When Napoleon sneered that England was a nation of shop-keepers, he had Margaret Thatcher in mind.  It was not shopping he disdained so much as the absence of any grand conception and the reduction of everything else to one's petty level; or, in other words, the exaltation of pettiness itself into a grand design.

In seeking to understand why Americans (and to a lesser extent the English) were so prone to a pomposity of speech, Alexis de Tocqueville explained that,


"In democratic communities, each citizen is habitually engaged in the contemplation of a very puny object: namely, himself. If he ever raises his looks higher, he perceives only the immense form of society at large or the still more imposing aspect of mankind.  His ideas are all either extremely minute and clear or extremely general and vague; what lies between is a void. When he has been drawn out of his own sphere, therefore, he always expects that some amazing object will be offered to his attention; and it is on these terms alone that he consents to tear himself for a moment from the petty, complicated cares that form the charm and the excitement of his life.  This appears to me sufficiently to explain why men in democracies, whose concerns are in general so paltry, call upon their poets for conceptions so vast and descriptions so unlimited."

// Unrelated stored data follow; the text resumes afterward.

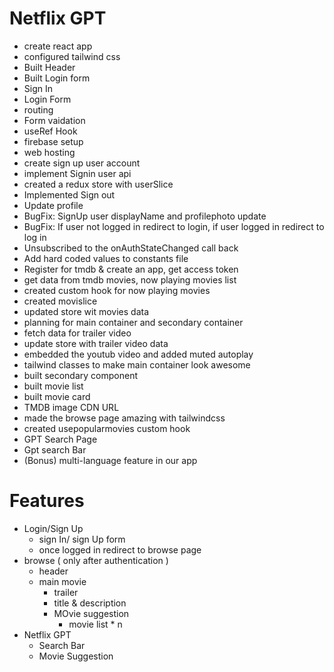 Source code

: # Netflix GPT

- create react app
- configured tailwind css
- Built Header
- Built Login form
- Sign In
- Login Form
- routing
- Form vaidation
- useRef Hook
- firebase setup
- web hosting
- create sign up user account
- implement Signin user api
- created a redux store with userSlice
- Implemented Sign out
- Update profile 
- BugFix: SignUp user displayName and profilephoto update
- BugFix: If user not logged in redirect to login, if user logged in redirect to log in
- Unsubscribed to the onAuthStateChanged call back
- Add hard coded values to constants file
- Register for tmdb & create an app, get access token
- get data from tmdb movies, now playing movies list
- created custom hook for now playing movies
- created movislice
- updated store wit movies data
- planning for main container and secondary container
- fetch data for trailer video
- update store with trailer video data
- embedded the youtub video and added muted autoplay
- tailwind classes to make main container look awesome
- built secondary component
- built movie list
- built movie card
- TMDB image CDN URL
- made the browse page amazing with tailwindcss
- created usepopularmovies custom hook
- GPT Search Page 
- Gpt search Bar
- (Bonus) multi-language feature in our app

# Features

- Login/Sign Up
    - sign In/ sign Up form
    - once logged in redirect to browse page
- browse ( only after authentication )
    - header
    - main movie
        - trailer
        - title & description
        - MOvie suggestion 
            - movie list * n
- Netflix GPT
    - Search Bar 
    - Movie Suggestion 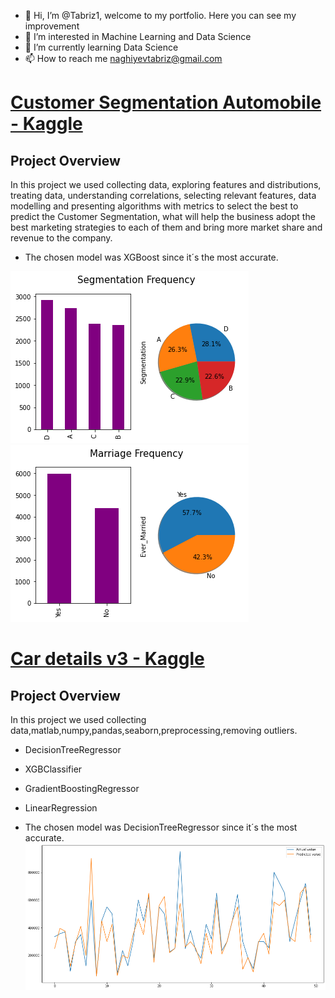 - 👋 Hi, I’m @Tabriz1, welcome to my portfolio. Here you can see my improvement
- 👀 I’m interested in Machine Learning and Data Science
- 🌱 I’m currently learning Data Science
- 📫 How to reach me naghiyevtabriz@gmail.com



# [Customer Segmentation Automobile - Kaggle](https://www.kaggle.com/code/tabriznagiyev/customer-segmentation-automobile)
## Project Overview
In this project we used collecting data, exploring features and distributions, treating data, understanding correlations, selecting relevant features, data modelling and presenting algorithms with metrics to select the best to predict the Customer Segmentation, what will help the business adopt the best marketing strategies to each of them and bring more market share and revenue to the company. 

* The chosen model was XGBoost since it´s the most accurate.

![Segmentation Frequency](/images/SegmentationFrequency.png) ![Marriage](/images/Marriage.png) 

# [Car details v3 - Kaggle](https://www.kaggle.com/code/tabriznagiyev/car-details-v3)
## Project Overview
In this project we used collecting data,matlab,numpy,pandas,seaborn,preprocessing,removing outliers.
- DecisionTreeRegressor
- XGBClassifier
- GradientBoostingRegressor
- LinearRegression

- The chosen model was DecisionTreeRegressor since it´s the most accurate.
![Decision Tree Regression ](/images/DTR.png)
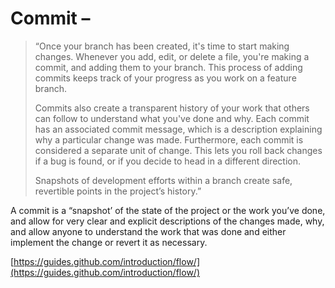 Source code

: # Commit –

>“Once your branch has been created, it's time to start making changes. Whenever you add, edit, or delete a file, you're making a commit, and adding them to your branch. This process of adding commits keeps track of your progress as you work on a feature branch.
>
>Commits also create a transparent history of your work that others can follow to understand what you've done and why. Each commit has an associated commit message, which is a description explaining why a particular change was made. Furthermore, each commit is considered a separate unit of change. This lets you roll back changes if a bug is found, or if you decide to head in a different direction.
>
>Snapshots of development efforts within a branch create safe, revertible points in the project’s history.”

A commit is a “snapshot’ of the state of the project or the work you’ve done, and allow for very clear and explicit descriptions of the changes made, why, and allow anyone to understand the work that was done and either implement the change or revert it as necessary.

[https://guides.github.com/introduction/flow/](https://guides.github.com/introduction/flow/)
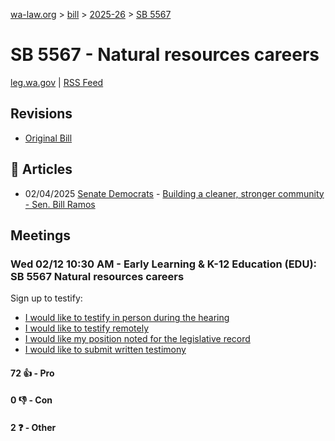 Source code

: [wa-law.org](/) > [bill](/bill/) > [2025-26](/bill/2025-26/) > [SB 5567](/bill/2025-26/sb/5567/)

# SB 5567 - Natural resources careers
[leg.wa.gov](https://app.leg.wa.gov/billsummary?BillNumber=5567&Year=2025&Initiative=false) | [RSS Feed](./rss.xml)

## Revisions
* [Original Bill](1/)

## 📰 Articles
* 02/04/2025 [Senate Democrats](/org/senate_democrats/) - [Building a cleaner, stronger community - Sen. Bill Ramos](https://senatedemocrats.wa.gov/ramos/2025/02/04/building-a-cleaner-stronger-community/#:~:text=SB%205567)

## Meetings
### Wed 02/12 10:30 AM - Early Learning & K-12 Education (EDU): SB 5567 Natural resources careers
Sign up to testify:
* [I would like to testify in person during the hearing](https://app.leg.wa.gov/csi/Testifier/Add?chamber=House&mId=32759&aId=163226&caId=25674&tId=1)
* [I would like to testify remotely](https://app.leg.wa.gov/csi/Testifier/Add?chamber=House&mId=32759&aId=163226&caId=25674&tId=2)
* [I would like my position noted for the legislative record](https://app.leg.wa.gov/csi/Testifier/Add?chamber=House&mId=32759&aId=163226&caId=25674&tId=3)
* [I would like to submit written testimony](https://app.leg.wa.gov/csi/Testifier/Add?chamber=House&mId=32759&aId=163226&caId=25674&tId=4)

#### 72 👍 - Pro

#### 0 👎 - Con

#### 2 ❓ - Other
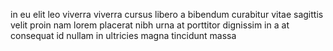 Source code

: in eu elit leo viverra viverra cursus libero a bibendum curabitur vitae sagittis
velit proin nam lorem placerat nibh urna at porttitor dignissim in a at
consequat id nullam in ultricies magna tincidunt massa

Putting de Tocqueville and Hitler together, what emerges is the picture of a class which is very horrified at what it well knows of the below and very desirous of what it is ignorant and can only imagine from above. 

The result of this dialectical clash from within is an ideological synthesis which projects the petty-at-hand onto the infintude of the cosmos  with the anomaly getting bridged  over by hectoring  and pomposity.  Only a nation of shopkeepers could come up with the utilitarian concept of a sumum bonum comprised of nothing else but a vast heap of boni parvi. 

Of course it is all stuff and nonsense. The cosmic fortunes of industrialists and financiers are not "earned" by frugality and self reliance.  They are a social product even if the benefit of it is lopsidedly allocated. The notion that macro-economics follow the "laws" of micro-economics is simply laughable.

But people like Thatcher believe in their own projections and fight with a vindictiveness far stronger than the zeal of any crusader to protect their pettified concept of general welfare by eliminating "waste" on the spendthrifts below. Thatcher's Preferential Option for the Rich entirely suited the true beneficiaries of neo-liberal capitalism who graciously confirmed her clown act with the well-earned  reward of a dame's coronet. 

But it was the crown of unfeeling for the misery of those who have remained behind.